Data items
○ ○ ○ ○ ○ ○ ○

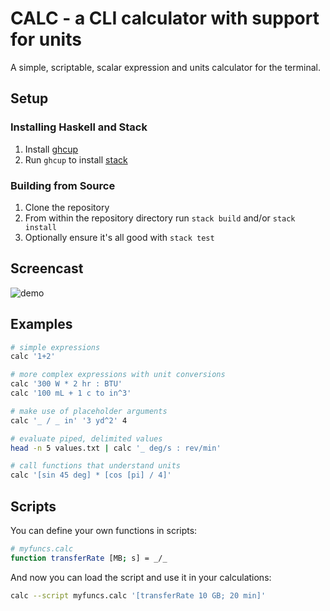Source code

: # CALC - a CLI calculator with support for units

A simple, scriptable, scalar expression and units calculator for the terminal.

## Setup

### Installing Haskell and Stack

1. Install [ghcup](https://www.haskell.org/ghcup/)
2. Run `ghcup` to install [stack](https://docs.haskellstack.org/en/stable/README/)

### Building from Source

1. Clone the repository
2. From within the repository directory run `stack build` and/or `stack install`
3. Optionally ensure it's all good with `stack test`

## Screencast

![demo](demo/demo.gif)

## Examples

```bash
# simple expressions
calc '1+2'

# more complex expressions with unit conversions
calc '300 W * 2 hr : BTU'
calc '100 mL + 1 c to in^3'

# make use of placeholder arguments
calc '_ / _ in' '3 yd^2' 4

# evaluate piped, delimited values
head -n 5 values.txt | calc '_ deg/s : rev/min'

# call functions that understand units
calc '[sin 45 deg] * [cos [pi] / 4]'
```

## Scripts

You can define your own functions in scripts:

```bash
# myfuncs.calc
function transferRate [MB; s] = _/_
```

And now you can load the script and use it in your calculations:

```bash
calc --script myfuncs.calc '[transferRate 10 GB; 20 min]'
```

○ ○ ○ ○ ○ ○ ○

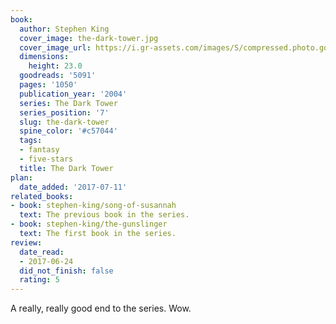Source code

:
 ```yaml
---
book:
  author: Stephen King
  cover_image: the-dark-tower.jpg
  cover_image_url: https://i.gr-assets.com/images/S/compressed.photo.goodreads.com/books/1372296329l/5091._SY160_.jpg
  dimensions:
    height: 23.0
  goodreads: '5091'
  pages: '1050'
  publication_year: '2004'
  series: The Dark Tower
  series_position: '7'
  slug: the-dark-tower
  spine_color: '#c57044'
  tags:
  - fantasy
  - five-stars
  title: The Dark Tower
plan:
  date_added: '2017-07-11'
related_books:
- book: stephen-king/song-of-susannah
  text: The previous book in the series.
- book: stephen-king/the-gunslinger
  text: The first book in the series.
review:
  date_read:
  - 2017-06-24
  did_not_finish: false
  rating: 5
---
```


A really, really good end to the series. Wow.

○ ○ ○ ○ ○ ○ ○

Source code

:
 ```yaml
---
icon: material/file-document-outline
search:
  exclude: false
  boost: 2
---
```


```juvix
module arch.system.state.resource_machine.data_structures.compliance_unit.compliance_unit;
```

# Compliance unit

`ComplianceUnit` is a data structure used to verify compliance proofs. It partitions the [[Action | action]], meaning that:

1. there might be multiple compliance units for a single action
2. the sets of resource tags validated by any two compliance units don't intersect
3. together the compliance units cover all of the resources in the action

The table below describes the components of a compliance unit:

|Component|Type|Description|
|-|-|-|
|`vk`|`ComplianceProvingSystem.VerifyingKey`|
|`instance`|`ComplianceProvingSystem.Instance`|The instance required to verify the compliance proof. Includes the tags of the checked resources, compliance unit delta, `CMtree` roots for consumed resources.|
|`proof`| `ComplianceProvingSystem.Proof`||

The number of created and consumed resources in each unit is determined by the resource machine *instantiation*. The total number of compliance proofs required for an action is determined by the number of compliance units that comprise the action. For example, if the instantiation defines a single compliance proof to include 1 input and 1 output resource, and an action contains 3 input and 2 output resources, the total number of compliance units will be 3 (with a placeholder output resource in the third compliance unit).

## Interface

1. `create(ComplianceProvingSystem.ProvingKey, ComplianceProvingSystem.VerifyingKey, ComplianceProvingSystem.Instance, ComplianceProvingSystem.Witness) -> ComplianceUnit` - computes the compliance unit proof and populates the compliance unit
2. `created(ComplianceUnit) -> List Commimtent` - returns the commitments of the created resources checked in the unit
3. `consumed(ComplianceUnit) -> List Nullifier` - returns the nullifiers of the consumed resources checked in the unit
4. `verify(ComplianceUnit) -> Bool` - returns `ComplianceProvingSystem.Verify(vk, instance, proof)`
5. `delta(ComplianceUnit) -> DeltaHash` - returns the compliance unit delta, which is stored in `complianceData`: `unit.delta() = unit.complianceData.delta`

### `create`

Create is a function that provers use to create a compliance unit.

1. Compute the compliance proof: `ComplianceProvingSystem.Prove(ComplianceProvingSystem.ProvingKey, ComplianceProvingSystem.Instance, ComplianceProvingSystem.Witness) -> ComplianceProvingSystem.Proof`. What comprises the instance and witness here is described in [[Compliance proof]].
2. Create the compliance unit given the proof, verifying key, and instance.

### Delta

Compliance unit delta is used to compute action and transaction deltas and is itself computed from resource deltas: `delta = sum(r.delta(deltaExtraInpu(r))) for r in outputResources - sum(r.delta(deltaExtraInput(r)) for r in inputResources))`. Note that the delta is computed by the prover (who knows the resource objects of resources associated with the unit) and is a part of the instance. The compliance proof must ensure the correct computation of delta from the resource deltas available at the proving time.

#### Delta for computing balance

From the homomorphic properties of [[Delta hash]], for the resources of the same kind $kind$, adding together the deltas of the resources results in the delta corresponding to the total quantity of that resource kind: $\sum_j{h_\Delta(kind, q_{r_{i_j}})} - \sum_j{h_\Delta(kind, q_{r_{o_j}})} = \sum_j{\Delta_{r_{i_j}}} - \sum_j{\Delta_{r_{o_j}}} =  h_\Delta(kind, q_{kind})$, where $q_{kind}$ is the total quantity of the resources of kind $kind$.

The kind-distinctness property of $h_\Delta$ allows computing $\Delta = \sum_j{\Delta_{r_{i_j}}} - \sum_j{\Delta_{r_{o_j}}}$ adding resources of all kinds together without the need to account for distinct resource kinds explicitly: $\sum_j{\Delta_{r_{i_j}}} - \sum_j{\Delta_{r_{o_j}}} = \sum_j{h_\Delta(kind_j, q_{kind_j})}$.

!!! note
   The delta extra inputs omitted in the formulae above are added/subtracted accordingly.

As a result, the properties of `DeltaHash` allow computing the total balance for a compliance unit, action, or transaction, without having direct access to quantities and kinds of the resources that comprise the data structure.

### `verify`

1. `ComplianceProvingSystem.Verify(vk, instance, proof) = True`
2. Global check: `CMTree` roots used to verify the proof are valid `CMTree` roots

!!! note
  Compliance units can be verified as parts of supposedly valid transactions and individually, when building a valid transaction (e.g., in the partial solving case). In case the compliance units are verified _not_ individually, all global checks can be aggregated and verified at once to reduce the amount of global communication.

○ ○ ○ ○ ○ ○ ○

WHAT THIS TASK INVOLVES: The expected answer is every line in the data above that carries the string "https".

EXERCISE SOLUTION:
1. Install [ghcup](https://www.haskell.org/ghcup/)
2. Run `ghcup` to install [stack](https://docs.haskellstack.org/en/stable/README/)
  cover_image_url: https://i.gr-assets.com/images/S/compressed.photo.goodreads.com/books/1372296329l/5091._SY160_.jpg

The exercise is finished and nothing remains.